#### Data for review:

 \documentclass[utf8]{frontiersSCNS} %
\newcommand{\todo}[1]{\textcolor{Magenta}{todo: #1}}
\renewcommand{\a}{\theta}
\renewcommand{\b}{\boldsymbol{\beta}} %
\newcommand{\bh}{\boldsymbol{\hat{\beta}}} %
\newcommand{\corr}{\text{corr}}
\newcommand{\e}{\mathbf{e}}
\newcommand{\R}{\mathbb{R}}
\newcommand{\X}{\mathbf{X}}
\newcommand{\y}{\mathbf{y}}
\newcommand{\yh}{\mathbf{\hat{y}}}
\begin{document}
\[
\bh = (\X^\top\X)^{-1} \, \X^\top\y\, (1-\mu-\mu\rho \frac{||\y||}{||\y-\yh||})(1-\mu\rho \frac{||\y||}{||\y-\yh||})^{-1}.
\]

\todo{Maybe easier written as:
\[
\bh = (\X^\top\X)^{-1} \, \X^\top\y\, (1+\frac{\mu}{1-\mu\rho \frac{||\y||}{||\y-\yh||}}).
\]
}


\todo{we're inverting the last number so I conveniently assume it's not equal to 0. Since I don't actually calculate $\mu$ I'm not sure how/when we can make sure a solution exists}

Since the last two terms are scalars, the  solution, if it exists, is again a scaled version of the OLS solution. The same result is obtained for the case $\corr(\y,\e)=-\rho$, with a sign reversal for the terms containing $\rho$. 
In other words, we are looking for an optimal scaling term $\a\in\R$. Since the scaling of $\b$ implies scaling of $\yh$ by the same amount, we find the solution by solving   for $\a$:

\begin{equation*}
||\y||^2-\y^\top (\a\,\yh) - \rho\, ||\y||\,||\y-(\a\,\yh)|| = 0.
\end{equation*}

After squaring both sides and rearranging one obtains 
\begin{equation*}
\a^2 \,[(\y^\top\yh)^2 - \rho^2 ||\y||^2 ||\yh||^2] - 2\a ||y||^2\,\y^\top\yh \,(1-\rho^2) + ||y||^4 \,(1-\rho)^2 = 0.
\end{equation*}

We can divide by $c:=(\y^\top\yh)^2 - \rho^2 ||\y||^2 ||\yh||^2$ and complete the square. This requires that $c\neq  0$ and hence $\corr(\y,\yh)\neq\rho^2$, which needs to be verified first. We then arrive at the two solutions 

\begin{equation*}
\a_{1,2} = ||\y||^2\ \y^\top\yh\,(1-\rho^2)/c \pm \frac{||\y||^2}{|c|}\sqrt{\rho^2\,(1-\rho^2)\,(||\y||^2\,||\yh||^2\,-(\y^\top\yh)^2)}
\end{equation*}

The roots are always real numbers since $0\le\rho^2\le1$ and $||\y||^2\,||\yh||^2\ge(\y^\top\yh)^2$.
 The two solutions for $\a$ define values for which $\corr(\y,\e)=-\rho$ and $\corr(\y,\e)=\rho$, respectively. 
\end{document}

#### Brief:
Everything in the listing should be written out again exactly.

#### Solution for this exercise:
 \documentclass[utf8]{frontiersSCNS} %
\newcommand{\todo}[1]{\textcolor{Magenta}{todo: #1}}
\renewcommand{\a}{\theta}
\renewcommand{\b}{\boldsymbol{\beta}} %
\newcommand{\bh}{\boldsymbol{\hat{\beta}}} %
\newcommand{\corr}{\text{corr}}
\newcommand{\e}{\mathbf{e}}
\newcommand{\R}{\mathbb{R}}
\newcommand{\X}{\mathbf{X}}
\newcommand{\y}{\mathbf{y}}
\newcommand{\yh}{\mathbf{\hat{y}}}
\begin{document}
\[
\bh = (\X^\top\X)^{-1} \, \X^\top\y\, (1-\mu-\mu\rho \frac{||\y||}{||\y-\yh||})(1-\mu\rho \frac{||\y||}{||\y-\yh||})^{-1}.
\]

\todo{Maybe easier written as:
\[
\bh = (\X^\top\X)^{-1} \, \X^\top\y\, (1+\frac{\mu}{1-\mu\rho \frac{||\y||}{||\y-\yh||}}).
\]
}


\todo{we're inverting the last number so I conveniently assume it's not equal to 0. Since I don't actually calculate $\mu$ I'm not sure how/when we can make sure a solution exists}

Since the last two terms are scalars, the  solution, if it exists, is again a scaled version of the OLS solution. The same result is obtained for the case $\corr(\y,\e)=-\rho$, with a sign reversal for the terms containing $\rho$. 
In other words, we are looking for an optimal scaling term $\a\in\R$. Since the scaling of $\b$ implies scaling of $\yh$ by the same amount, we find the solution by solving   for $\a$:

\begin{equation*}
||\y||^2-\y^\top (\a\,\yh) - \rho\, ||\y||\,||\y-(\a\,\yh)|| = 0.
\end{equation*}

After squaring both sides and rearranging one obtains 
\begin{equation*}
\a^2 \,[(\y^\top\yh)^2 - \rho^2 ||\y||^2 ||\yh||^2] - 2\a ||y||^2\,\y^\top\yh \,(1-\rho^2) + ||y||^4 \,(1-\rho)^2 = 0.
\end{equation*}

We can divide by $c:=(\y^\top\yh)^2 - \rho^2 ||\y||^2 ||\yh||^2$ and complete the square. This requires that $c\neq  0$ and hence $\corr(\y,\yh)\neq\rho^2$, which needs to be verified first. We then arrive at the two solutions 

\begin{equation*}
\a_{1,2} = ||\y||^2\ \y^\top\yh\,(1-\rho^2)/c \pm \frac{||\y||^2}{|c|}\sqrt{\rho^2\,(1-\rho^2)\,(||\y||^2\,||\yh||^2\,-(\y^\top\yh)^2)}
\end{equation*}

The roots are always real numbers since $0\le\rho^2\le1$ and $||\y||^2\,||\yh||^2\ge(\y^\top\yh)^2$.
 The two solutions for $\a$ define values for which $\corr(\y,\e)=-\rho$ and $\corr(\y,\e)=\rho$, respectively. 
\end{document}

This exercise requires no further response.